Peter was the UK’s longest-living HIV-positive man and the oldest documented person living with the virus.
His remarkable story of fighting the disease has inspired thousands.
He was also the most visible HIV-positive person in the UK.
Though many people thought Peter would not live long enough to make his mark on history, he fought against the odds and lived well past his expected life expectancy.
Miguel is the oldest documented person living with HIV
In 2004, Miguel was diagnosed with HIV and colitis. His CD4 cell count was low, which is an important indicator of HIV infection.
He also had lymphoma, a form of lymphoma that affects the lymphatic system.
Doctors worried that Miguel’s disease could progress into AIDS, but he surprised them with his ability to heal himself.
He was diagnosed at the age of 84 and is still active and independent.
While Miguel was taking daily HIV medications and living an active life, he attributed his long life to his lemon tea.
While it is not safe to drink lemon tea or drink it without a doctor’s approval, Miguel is credited with being the oldest documented person living with HIV.
Peter was the longest-living person with HIV
Peter became HIV positive a few months after arriving in San Francisco.
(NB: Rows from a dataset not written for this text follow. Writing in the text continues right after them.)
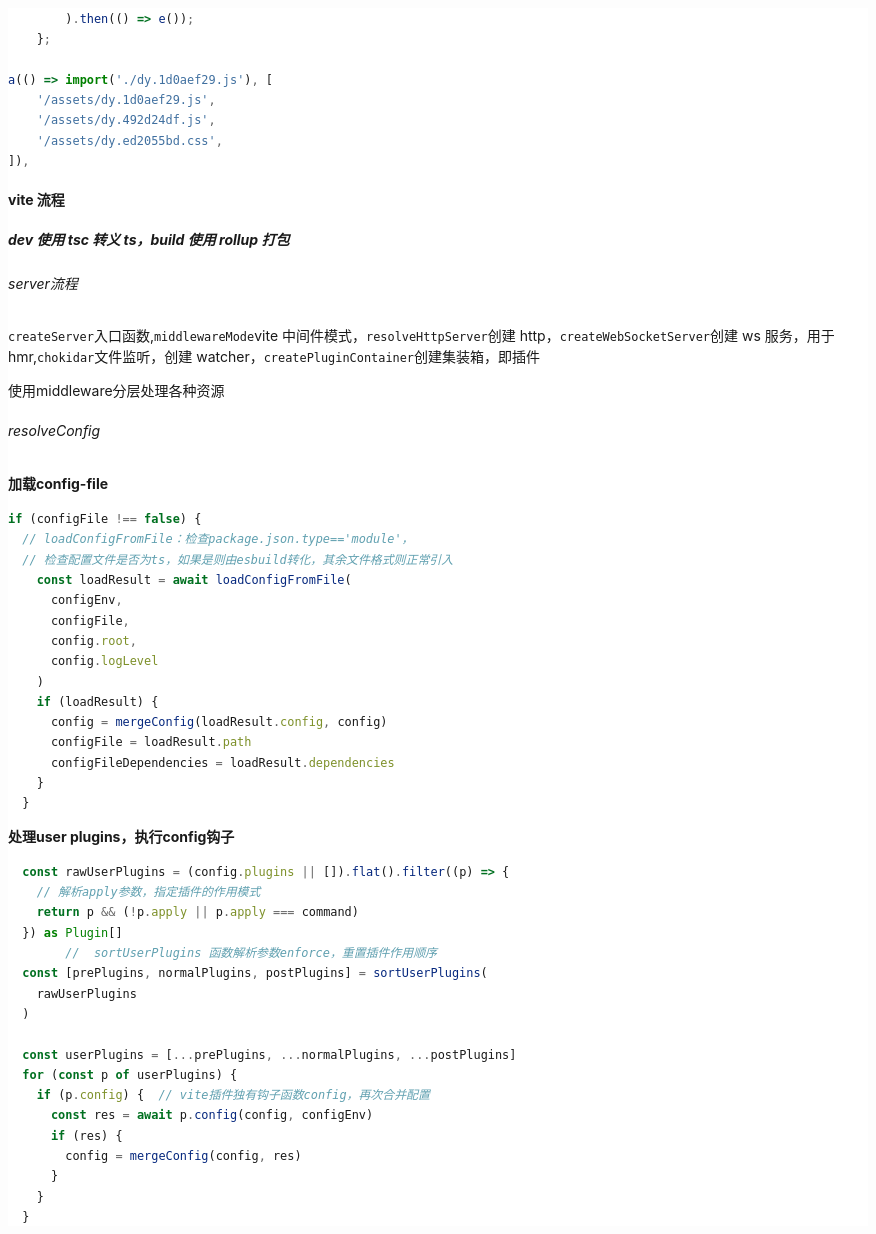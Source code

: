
 ```javascript
		).then(() => e());
	};

a(() => import('./dy.1d0aef29.js'), [
	'/assets/dy.1d0aef29.js',
	'/assets/dy.492d24df.js',
	'/assets/dy.ed2055bd.css',
]),

```

#### vite 流程



##### dev 使用 tsc 转义 ts，build 使用 rollup 打包



###### 	server流程

 `createServer`入口函数,`middlewareMode`vite 中间件模式，`resolveHttpServer`创建 http，`createWebSocketServer`创建 ws 服务，用于 hmr,`chokidar`文件监听，创建 watcher，`createPluginContainer`创建集装箱，即插件

使用middleware分层处理各种资源

###### resolveConfig

**加载config-file**

```javascript
if (configFile !== false) {
  // loadConfigFromFile：检查package.json.type=='module'，
  // 检查配置文件是否为ts，如果是则由esbuild转化，其余文件格式则正常引入
    const loadResult = await loadConfigFromFile(
      configEnv,
      configFile,
      config.root,
      config.logLevel
    )
    if (loadResult) {
      config = mergeConfig(loadResult.config, config)
      configFile = loadResult.path
      configFileDependencies = loadResult.dependencies
    }
  }	
```

**处理user plugins，执行config钩子**

```javascript
  const rawUserPlugins = (config.plugins || []).flat().filter((p) => {
    // 解析apply参数，指定插件的作用模式
    return p && (!p.apply || p.apply === command)
  }) as Plugin[]
		//	sortUserPlugins 函数解析参数enforce，重置插件作用顺序
  const [prePlugins, normalPlugins, postPlugins] = sortUserPlugins(
    rawUserPlugins
  )

  const userPlugins = [...prePlugins, ...normalPlugins, ...postPlugins]
  for (const p of userPlugins) {
    if (p.config) {  // vite插件独有钩子函数config，再次合并配置
      const res = await p.config(config, configEnv)
      if (res) {
        config = mergeConfig(config, res)
      }
    }
  }
```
He fought his disease by enrolling in clinical trials.
He became obsessed with his own survival and tried every experimental drug to see if he could prolong his life.
The trials he was part of led him to try AZT, an early antiretroviral drug, but it was not effective enough to protect Peter from HIV.
Other experimental drugs he tried included Compound Q, an extract from Chinese cucumbers, but Peter’s body was still too weak.
In 1985, Peter was diagnosed with an AIDS-related complex.
He was working as a bond trader on Wall Street when he was infected with the virus.
Several years later, he joined ACT UP New York. In addition to chairing its fundraising committee for three years, he became a member of the Treatment & Data Committee.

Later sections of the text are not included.